Data types are decisions about meaning. Choosing int vs. str for a column isn't just a technical detail — it's a statement about what the data represents and what operations make sense.
If you wouldn't do math with it, don't store it as a number. ZIP codes, phone numbers, patient IDs, Social Security numbers, product codes — these are all strings, regardless of how they look.
Leading zeros are the canary in the coal mine. If a value has meaningful leading zeros (ZIP code 02134), storing it as an integer destroys information. This is irreversible — once the zero is gone, you can't get it back.
String comparisons are not numeric comparisons. "34" > "9" is False because Python compares strings character by character using alphabetical order. This can silently corrupt data analysis without raising any error.
Dates are their own category. They look like numbers, but arithmetic on date strings is meaningless. They need special handling — which she'll learn in Chapter 11.
The type() function is your first line of defense. When something doesn't work the way you expect, check type(). Nine times out of ten, the issue is a type mismatch.

Discussion Questions

Phone numbers look like numbers but should be stored as strings. Can you think of three other real-world values that are made of digits but shouldn't be treated as numbers? For each, explain what goes wrong if you store them as integers.
Elena's decision framework asks "would I ever do arithmetic with this value?" Can you think of a case where this rule is ambiguous — a value where arithmetic sometimes makes sense but not always?
The case study showed that "34" > "9" is False using string comparison. What would "100" > "99" return, and why? What about "apple" > "banana"?

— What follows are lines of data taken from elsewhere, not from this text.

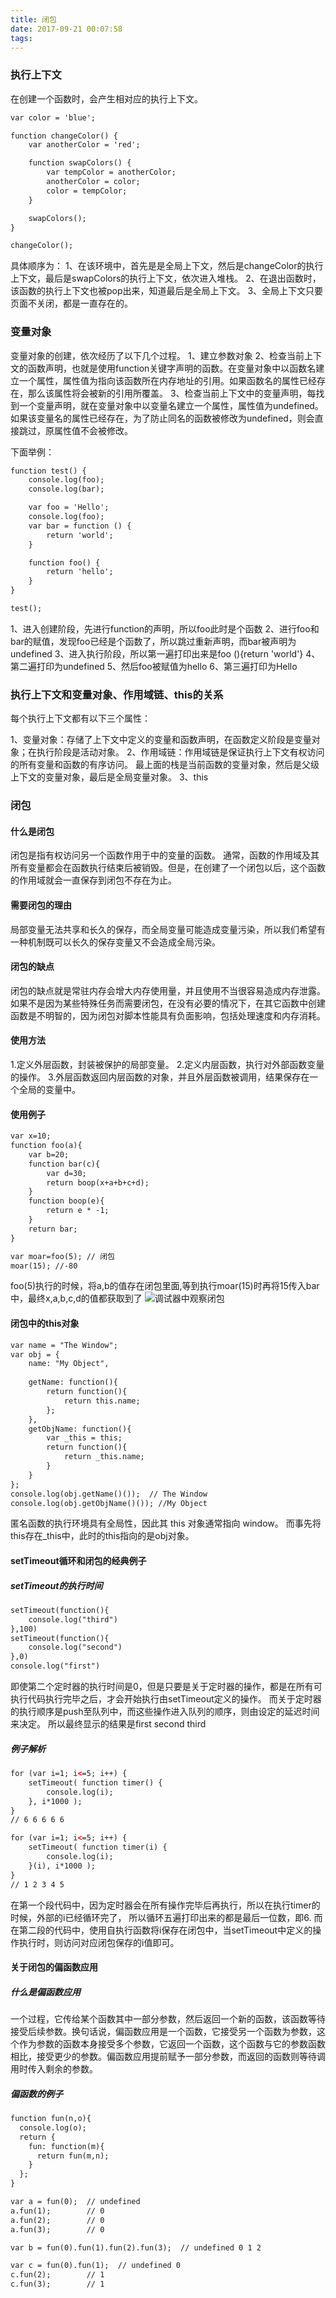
 ```yaml
---
title: 闭包
date: 2017-09-21 00:07:58
tags:
---
```

### 执行上下文
在创建一个函数时，会产生相对应的执行上下文。
```HTML
var color = 'blue';

function changeColor() {
    var anotherColor = 'red';

    function swapColors() {
        var tempColor = anotherColor;
        anotherColor = color;
        color = tempColor;
    }

    swapColors();
}

changeColor();
```
具体顺序为：
1、在该环境中，首先是是全局上下文，然后是changeColor的执行上下文，最后是swapColors的执行上下文，依次进入堆栈。
2、在退出函数时，该函数的执行上下文也被pop出来，知道最后是全局上下文。
3、全局上下文只要页面不关闭，都是一直存在的。
### 变量对象
变量对象的创建，依次经历了以下几个过程。
1、建立参数对象
2、检查当前上下文的函数声明，也就是使用function关键字声明的函数。在变量对象中以函数名建立一个属性，属性值为指向该函数所在内存地址的引用。如果函数名的属性已经存在，那么该属性将会被新的引用所覆盖。
3、检查当前上下文中的变量声明，每找到一个变量声明，就在变量对象中以变量名建立一个属性，属性值为undefined。如果该变量名的属性已经存在，为了防止同名的函数被修改为undefined，则会直接跳过，原属性值不会被修改。

下面举例：
```HTML
function test() {
    console.log(foo);
    console.log(bar);

    var foo = 'Hello';
    console.log(foo);
    var bar = function () {
        return 'world';
    }

    function foo() {
        return 'hello';
    }
}

test();
```
1、进入创建阶段，先进行function的声明，所以foo此时是个函数
2、进行foo和bar的赋值，发现foo已经是个函数了，所以跳过重新声明，而bar被声明为undefined
3、进入执行阶段，所以第一遍打印出来是foo (){return 'world'}
4、第二遍打印为undefined
5、然后foo被赋值为hello
6、第三遍打印为Hello
### 执行上下文和变量对象、作用域链、this的关系
每个执行上下文都有以下三个属性：

1、变量对象：存储了上下文中定义的变量和函数声明，在函数定义阶段是变量对象；在执行阶段是活动对象。
2、作用域链：作用域链是保证执行上下文有权访问的所有变量和函数的有序访问。 最上面的栈是当前函数的变量对象，然后是父级上下文的变量对象，最后是全局变量对象。
3、this
### 闭包
#### 什么是闭包
闭包是指有权访问另一个函数作用于中的变量的函数。
通常，函数的作用域及其所有变量都会在函数执行结束后被销毁。但是，在创建了一个闭包以后，这个函数的作用域就会一直保存到闭包不存在为止。
#### 需要闭包的理由
局部变量无法共享和长久的保存，而全局变量可能造成变量污染，所以我们希望有一种机制既可以长久的保存变量又不会造成全局污染。
#### 闭包的缺点
闭包的缺点就是常驻内存会增大内存使用量，并且使用不当很容易造成内存泄露。
如果不是因为某些特殊任务而需要闭包，在没有必要的情况下，在其它函数中创建函数是不明智的，因为闭包对脚本性能具有负面影响，包括处理速度和内存消耗。
#### 使用方法
1.定义外层函数，封装被保护的局部变量。 
2.定义内层函数，执行对外部函数变量的操作。 
3.外层函数返回内层函数的对象，并且外层函数被调用，结果保存在一个全局的变量中。
#### 使用例子
```HTML
var x=10;
function foo(a){
    var b=20;
    function bar(c){
        var d=30;
        return boop(x+a+b+c+d);
    }
    function boop(e){
        return e * -1;
    }
    return bar;
}

var moar=foo(5); // 闭包
moar(15); //-80
```
foo(5)执行的时候，将a,b的值存在闭包里面,等到执行moar(15)时再将15传入bar中，最终x,a,b,c,d的值都获取到了
![](/img/closure.png '调试器中观察闭包')

#### 闭包中的this对象
```HTML
var name = "The Window";
var obj = {
    name: "My Object",
  
    getName: function(){
        return function(){
            return this.name;
        };
    },
    getObjName: function(){
        var _this = this;
        return function(){
            return _this.name;
        }
    }
};
console.log(obj.getName()());  // The Window
console.log(obj.getObjName()()); //My Object
```
匿名函数的执行环境具有全局性，因此其 this 对象通常指向 window。
而事先将this存在_this中，此时的this指向的是obj对象。
#### setTimeout循环和闭包的经典例子

##### setTimeout的执行时间
```HTML
setTimeout(function(){
    console.log("third")
},100)
setTimeout(function(){
    console.log("second")
},0)
console.log("first")
```
即使第二个定时器的执行时间是0，但是只要是关于定时器的操作，都是在所有可执行代码执行完毕之后，才会开始执行由setTimeout定义的操作。
而关于定时器的执行顺序是push至队列中，而这些操作进入队列的顺序，则由设定的延迟时间来决定。
所以最终显示的结果是first second third
##### 例子解析
```HTML
for (var i=1; i<=5; i++) { 
    setTimeout( function timer() {
        console.log(i);
    }, i*1000 );
}
// 6 6 6 6 6
```
```HTML
for (var i=1; i<=5; i++) { 
    setTimeout( function timer(i) {
        console.log(i);
    }(i), i*1000 );
}
// 1 2 3 4 5
```
在第一个段代码中，因为定时器会在所有操作完毕后再执行，所以在执行timer的时候，外部的i已经循环完了，
所以循环五遍打印出来的都是最后一位数，即6.
而在第二段的代码中，使用自执行函数将i保存在闭包中，当setTimeout中定义的操作执行时，则访问对应闭包保存的i值即可。
#### 关于闭包的偏函数应用
##### 什么是偏函数应用
一个过程，它传给某个函数其中一部分参数，然后返回一个新的函数，该函数等待接受后续参数。换句话说，偏函数应用是一个函数，它接受另一个函数为参数，这个作为参数的函数本身接受多个参数，它返回一个函数，这个函数与它的参数函数相比，接受更少的参数。偏函数应用提前赋予一部分参数，而返回的函数则等待调用时传入剩余的参数。
##### 偏函数的例子
```HTML
function fun(n,o){
  console.log(o);
  return {
    fun: function(m){
      return fun(m,n);
    }
  };
}

var a = fun(0);  // undefined
a.fun(1);        // 0        
a.fun(2);        // 0
a.fun(3);        // 0

var b = fun(0).fun(1).fun(2).fun(3);  // undefined 0 1 2

var c = fun(0).fun(1);  // undefined 0
c.fun(2);        // 1
c.fun(3);        // 1
```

When Elena loads a CSV file in Chapter 6, Python (or pandas, in Chapter 7) will make automatic decisions about data types. Based on what you've learned in this case study, what could go wrong with automatic type detection? What should Elena check first when she loads a new dataset?
A colleague suggests: "Just store everything as strings to be safe." What are the disadvantages of this approach?